(GIVEN INFORMATION)

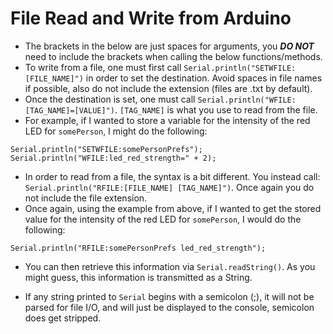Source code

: # File Read and Write from Arduino

- The brackets in the below are just spaces for arguments, you ***DO NOT*** need to include the brackets when calling the below functions/methods.
- To write from a file, one must first call `Serial.println("SETWFILE:[FILE_NAME]")` in order to set the destination. Avoid spaces in file names if possible, also do not include the extension (files are .txt by default).
- Once the destination is set, one must call `Serial.println("WFILE:[TAG_NAME]=[VALUE]")`. `[TAG_NAME]` is what you use to read from the file.
- For example, if I wanted to store a variable for the intensity of the red LED for `somePerson`, I might do the following:
```
Serial.println("SETWFILE:somePersonPrefs");
Serial.println("WFILE:led_red_strength=" + 2);
```

- In order to read from a file, the syntax is a bit different. You instead call: `Serial.println("RFILE:[FILE_NAME] [TAG_NAME]")`. Once again you do not include the file extension.
- Once again, using the example from above, if I wanted to get the stored value for the intensity of the red LED for `somePerson`, I would do the following:
```
Serial.println("RFILE:somePersonPrefs led_red_strength");
```
- You can then retrieve this information via `Serial.readString()`. As you might guess, this information is transmitted as a String.

- If any string printed to `Serial` begins with a semicolon (;), it will not be parsed for file I/O, and will just be displayed to the console, semicolon does get stripped.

(End GIVEN INFORMATION)

▸ EXERCISE GOAL: The line with "- To write from" through the last line of the entries above: output exactly those lines and nothing else.

▸ RESPONSE AREA:
- To write from a file, one must first call `Serial.println("SETWFILE:[FILE_NAME]")` in order to set the destination. Avoid spaces in file names if possible, also do not include the extension (files are .txt by default).
- Once the destination is set, one must call `Serial.println("WFILE:[TAG_NAME]=[VALUE]")`. `[TAG_NAME]` is what you use to read from the file.
- For example, if I wanted to store a variable for the intensity of the red LED for `somePerson`, I might do the following:
```
Serial.println("SETWFILE:somePersonPrefs");
Serial.println("WFILE:led_red_strength=" + 2);
```

- In order to read from a file, the syntax is a bit different. You instead call: `Serial.println("RFILE:[FILE_NAME] [TAG_NAME]")`. Once again you do not include the file extension.
- Once again, using the example from above, if I wanted to get the stored value for the intensity of the red LED for `somePerson`, I would do the following:
```
Serial.println("RFILE:somePersonPrefs led_red_strength");
```
- You can then retrieve this information via `Serial.readString()`. As you might guess, this information is transmitted as a String.

- If any string printed to `Serial` begins with a semicolon (;), it will not be parsed for file I/O, and will just be displayed to the console, semicolon does get stripped.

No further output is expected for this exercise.